■ **PROBLEM STATEMENT**
Copy the lines of the entries exactly, from the opening one to the one holding "Monte Carlo simulations", and leave out everything after.

■ **DATA LISTING**

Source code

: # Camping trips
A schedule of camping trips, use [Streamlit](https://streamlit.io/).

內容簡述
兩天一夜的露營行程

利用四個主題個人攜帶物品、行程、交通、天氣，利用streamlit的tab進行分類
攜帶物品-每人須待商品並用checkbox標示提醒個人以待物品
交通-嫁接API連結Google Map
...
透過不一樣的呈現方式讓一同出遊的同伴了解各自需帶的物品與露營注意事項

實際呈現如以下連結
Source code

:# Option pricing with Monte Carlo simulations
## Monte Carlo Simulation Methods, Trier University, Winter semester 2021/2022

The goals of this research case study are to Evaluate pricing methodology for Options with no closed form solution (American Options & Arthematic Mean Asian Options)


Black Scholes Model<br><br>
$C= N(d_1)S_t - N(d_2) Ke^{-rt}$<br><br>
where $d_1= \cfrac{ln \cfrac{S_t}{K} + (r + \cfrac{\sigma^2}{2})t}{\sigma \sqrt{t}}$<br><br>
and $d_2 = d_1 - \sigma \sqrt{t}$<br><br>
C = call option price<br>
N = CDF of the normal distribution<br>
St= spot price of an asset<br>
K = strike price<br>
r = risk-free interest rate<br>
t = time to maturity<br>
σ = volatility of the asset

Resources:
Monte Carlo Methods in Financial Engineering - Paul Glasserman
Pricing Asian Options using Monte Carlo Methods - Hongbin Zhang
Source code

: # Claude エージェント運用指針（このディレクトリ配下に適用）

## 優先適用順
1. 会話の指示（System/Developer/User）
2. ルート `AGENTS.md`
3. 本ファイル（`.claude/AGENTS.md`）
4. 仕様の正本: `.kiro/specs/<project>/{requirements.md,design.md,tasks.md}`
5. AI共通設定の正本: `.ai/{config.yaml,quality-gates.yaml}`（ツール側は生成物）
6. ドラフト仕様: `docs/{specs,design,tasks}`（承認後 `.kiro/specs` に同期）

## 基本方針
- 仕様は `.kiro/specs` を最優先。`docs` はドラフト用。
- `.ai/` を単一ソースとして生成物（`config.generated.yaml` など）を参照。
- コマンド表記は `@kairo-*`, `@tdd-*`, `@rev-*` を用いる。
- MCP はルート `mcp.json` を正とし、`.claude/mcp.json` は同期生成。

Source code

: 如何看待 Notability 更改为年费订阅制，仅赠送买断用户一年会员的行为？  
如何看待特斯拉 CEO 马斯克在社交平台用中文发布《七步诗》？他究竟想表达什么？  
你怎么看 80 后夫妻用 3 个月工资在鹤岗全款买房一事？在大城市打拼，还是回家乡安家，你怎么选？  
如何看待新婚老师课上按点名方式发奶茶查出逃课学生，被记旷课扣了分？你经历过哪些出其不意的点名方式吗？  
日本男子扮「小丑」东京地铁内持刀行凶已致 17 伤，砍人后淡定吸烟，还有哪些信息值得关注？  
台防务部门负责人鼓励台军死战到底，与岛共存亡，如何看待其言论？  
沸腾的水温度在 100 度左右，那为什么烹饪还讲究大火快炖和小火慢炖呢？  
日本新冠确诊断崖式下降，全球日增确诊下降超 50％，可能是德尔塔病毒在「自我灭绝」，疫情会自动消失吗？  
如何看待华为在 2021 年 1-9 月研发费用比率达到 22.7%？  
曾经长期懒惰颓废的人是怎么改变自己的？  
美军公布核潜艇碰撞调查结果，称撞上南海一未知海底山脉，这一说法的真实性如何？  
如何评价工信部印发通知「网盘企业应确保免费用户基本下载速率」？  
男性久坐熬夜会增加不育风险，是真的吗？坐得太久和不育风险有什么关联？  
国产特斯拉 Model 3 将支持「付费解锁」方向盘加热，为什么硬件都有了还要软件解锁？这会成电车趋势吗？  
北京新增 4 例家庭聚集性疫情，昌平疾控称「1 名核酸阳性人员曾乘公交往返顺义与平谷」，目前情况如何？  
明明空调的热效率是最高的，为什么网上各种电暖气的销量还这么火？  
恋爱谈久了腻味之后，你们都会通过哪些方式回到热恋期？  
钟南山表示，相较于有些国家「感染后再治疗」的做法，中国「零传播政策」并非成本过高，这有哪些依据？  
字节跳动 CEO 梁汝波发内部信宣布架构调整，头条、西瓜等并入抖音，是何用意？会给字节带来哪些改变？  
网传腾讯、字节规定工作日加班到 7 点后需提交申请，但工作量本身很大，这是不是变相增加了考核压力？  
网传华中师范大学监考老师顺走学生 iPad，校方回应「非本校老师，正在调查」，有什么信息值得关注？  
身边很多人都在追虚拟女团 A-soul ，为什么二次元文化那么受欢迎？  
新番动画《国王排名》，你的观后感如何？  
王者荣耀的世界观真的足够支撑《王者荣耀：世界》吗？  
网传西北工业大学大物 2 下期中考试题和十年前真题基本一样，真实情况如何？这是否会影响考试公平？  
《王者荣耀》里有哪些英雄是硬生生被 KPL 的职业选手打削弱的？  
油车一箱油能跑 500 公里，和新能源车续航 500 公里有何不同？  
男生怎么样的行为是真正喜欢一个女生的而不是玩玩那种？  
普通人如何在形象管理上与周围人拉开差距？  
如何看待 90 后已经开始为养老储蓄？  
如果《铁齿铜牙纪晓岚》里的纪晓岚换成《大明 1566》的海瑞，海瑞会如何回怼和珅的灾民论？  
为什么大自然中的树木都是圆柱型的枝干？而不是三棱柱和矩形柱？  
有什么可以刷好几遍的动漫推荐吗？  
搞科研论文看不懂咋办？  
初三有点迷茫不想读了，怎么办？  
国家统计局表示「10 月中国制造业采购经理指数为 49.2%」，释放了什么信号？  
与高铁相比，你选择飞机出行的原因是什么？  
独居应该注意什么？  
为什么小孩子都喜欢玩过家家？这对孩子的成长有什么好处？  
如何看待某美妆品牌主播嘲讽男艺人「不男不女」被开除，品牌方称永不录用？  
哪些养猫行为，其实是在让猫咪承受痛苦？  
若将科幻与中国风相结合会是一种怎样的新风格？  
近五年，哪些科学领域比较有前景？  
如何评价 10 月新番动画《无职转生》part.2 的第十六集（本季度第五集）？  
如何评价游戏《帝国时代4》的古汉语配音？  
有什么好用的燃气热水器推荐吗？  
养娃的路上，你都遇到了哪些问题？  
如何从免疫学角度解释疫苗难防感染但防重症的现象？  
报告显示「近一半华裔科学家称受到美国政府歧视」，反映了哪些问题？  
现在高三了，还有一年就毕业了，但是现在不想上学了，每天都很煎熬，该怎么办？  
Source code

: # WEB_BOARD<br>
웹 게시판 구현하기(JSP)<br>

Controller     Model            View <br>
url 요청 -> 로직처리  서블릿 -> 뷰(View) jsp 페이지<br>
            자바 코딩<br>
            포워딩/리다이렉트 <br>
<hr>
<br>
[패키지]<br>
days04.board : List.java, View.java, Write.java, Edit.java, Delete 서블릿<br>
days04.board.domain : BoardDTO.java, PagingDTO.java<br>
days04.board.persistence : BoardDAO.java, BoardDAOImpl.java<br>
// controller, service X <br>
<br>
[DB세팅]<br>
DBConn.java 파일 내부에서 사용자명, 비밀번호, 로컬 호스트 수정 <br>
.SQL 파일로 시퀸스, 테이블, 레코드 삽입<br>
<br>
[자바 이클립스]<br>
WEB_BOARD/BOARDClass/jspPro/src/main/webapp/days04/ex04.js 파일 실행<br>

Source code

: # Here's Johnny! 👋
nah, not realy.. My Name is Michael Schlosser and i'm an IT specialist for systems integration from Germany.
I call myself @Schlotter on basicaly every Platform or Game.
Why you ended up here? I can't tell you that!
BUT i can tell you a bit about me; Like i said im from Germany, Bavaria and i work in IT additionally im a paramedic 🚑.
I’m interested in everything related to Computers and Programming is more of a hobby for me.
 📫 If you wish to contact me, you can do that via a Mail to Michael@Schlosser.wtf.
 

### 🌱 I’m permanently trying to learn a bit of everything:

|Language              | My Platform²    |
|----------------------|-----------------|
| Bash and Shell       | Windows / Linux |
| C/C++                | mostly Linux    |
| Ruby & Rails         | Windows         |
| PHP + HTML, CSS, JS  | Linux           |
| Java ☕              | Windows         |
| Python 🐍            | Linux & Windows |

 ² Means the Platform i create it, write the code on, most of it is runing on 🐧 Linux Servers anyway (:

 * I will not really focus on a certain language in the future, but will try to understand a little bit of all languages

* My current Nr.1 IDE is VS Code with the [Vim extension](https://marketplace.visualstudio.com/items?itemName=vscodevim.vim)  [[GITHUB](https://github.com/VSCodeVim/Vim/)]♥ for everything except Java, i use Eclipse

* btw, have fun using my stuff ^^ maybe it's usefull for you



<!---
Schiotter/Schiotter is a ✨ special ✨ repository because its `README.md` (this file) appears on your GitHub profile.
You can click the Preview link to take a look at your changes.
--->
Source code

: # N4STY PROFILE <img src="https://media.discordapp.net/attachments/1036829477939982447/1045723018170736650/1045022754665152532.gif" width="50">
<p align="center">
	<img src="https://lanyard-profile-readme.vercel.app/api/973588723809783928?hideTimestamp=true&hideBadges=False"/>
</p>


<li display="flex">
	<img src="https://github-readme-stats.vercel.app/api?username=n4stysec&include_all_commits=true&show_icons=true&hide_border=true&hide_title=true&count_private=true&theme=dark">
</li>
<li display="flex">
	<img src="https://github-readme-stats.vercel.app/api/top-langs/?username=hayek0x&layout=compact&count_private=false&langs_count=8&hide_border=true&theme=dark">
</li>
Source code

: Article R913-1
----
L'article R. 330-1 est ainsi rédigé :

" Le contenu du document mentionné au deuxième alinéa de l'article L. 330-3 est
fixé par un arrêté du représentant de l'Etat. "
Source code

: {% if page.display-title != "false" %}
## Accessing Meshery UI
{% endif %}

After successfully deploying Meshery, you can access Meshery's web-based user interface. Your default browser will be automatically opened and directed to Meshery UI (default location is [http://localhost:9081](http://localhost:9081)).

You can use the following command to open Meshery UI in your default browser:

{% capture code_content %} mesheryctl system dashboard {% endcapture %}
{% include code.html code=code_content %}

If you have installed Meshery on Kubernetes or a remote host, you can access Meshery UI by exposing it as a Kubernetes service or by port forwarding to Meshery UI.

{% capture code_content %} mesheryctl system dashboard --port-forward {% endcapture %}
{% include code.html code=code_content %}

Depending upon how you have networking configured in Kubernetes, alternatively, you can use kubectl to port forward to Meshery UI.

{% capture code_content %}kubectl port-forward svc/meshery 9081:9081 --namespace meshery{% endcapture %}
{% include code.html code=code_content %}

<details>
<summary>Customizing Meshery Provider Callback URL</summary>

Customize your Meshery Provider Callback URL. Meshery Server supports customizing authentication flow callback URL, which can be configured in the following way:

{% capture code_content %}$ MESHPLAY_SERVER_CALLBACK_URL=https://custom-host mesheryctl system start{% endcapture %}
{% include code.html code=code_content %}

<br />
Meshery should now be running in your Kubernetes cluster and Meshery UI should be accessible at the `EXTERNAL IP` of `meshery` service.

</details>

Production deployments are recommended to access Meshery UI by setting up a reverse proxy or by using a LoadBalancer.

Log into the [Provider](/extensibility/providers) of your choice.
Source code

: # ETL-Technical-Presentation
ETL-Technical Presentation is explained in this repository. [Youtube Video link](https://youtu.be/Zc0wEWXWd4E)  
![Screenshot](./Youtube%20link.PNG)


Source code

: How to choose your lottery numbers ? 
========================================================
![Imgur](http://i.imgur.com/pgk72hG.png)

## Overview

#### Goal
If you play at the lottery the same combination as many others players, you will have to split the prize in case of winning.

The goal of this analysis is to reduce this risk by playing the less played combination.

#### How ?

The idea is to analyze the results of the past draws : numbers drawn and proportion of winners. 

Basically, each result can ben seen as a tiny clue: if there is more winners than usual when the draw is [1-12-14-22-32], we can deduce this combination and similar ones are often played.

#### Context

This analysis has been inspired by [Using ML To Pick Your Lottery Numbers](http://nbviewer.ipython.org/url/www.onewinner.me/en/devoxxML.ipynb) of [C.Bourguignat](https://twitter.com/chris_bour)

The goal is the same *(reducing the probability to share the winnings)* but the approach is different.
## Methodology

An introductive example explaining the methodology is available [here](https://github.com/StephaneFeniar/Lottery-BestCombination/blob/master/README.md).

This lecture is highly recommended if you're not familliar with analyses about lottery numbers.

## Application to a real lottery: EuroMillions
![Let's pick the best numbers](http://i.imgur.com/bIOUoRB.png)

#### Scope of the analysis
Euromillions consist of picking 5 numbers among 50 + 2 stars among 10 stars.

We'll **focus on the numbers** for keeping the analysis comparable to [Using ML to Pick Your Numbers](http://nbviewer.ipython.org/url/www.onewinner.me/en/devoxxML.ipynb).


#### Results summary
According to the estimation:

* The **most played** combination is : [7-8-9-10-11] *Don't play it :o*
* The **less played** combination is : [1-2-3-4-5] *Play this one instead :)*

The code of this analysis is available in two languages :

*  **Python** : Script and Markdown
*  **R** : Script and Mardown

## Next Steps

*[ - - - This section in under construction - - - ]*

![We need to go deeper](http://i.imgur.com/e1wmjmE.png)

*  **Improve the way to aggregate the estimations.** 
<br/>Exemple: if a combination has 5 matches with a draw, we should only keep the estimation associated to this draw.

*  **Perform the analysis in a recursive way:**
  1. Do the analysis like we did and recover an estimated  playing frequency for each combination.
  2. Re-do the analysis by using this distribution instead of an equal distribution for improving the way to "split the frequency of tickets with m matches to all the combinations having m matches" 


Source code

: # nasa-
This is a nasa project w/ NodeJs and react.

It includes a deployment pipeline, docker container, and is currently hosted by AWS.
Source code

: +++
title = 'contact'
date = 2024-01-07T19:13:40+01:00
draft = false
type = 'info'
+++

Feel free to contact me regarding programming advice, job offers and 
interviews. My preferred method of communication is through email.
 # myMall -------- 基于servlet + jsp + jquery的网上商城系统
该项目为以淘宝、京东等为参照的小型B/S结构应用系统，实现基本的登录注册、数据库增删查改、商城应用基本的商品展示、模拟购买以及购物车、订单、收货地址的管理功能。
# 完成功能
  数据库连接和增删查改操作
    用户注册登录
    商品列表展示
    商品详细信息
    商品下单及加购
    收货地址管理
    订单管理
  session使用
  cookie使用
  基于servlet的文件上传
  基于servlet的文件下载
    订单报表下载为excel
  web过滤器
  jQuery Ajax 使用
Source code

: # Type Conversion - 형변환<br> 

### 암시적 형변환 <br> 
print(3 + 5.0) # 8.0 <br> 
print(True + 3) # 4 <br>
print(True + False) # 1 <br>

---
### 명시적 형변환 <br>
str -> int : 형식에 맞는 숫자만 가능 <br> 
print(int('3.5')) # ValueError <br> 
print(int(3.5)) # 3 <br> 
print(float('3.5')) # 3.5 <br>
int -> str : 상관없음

■ **RESULT OF THE EXERCISE**
Source code

: # Camping trips
A schedule of camping trips, use [Streamlit](https://streamlit.io/).

內容簡述
兩天一夜的露營行程

利用四個主題個人攜帶物品、行程、交通、天氣，利用streamlit的tab進行分類
攜帶物品-每人須待商品並用checkbox標示提醒個人以待物品
交通-嫁接API連結Google Map
...
透過不一樣的呈現方式讓一同出遊的同伴了解各自需帶的物品與露營注意事項

實際呈現如以下連結
Source code

:# Option pricing with Monte Carlo simulations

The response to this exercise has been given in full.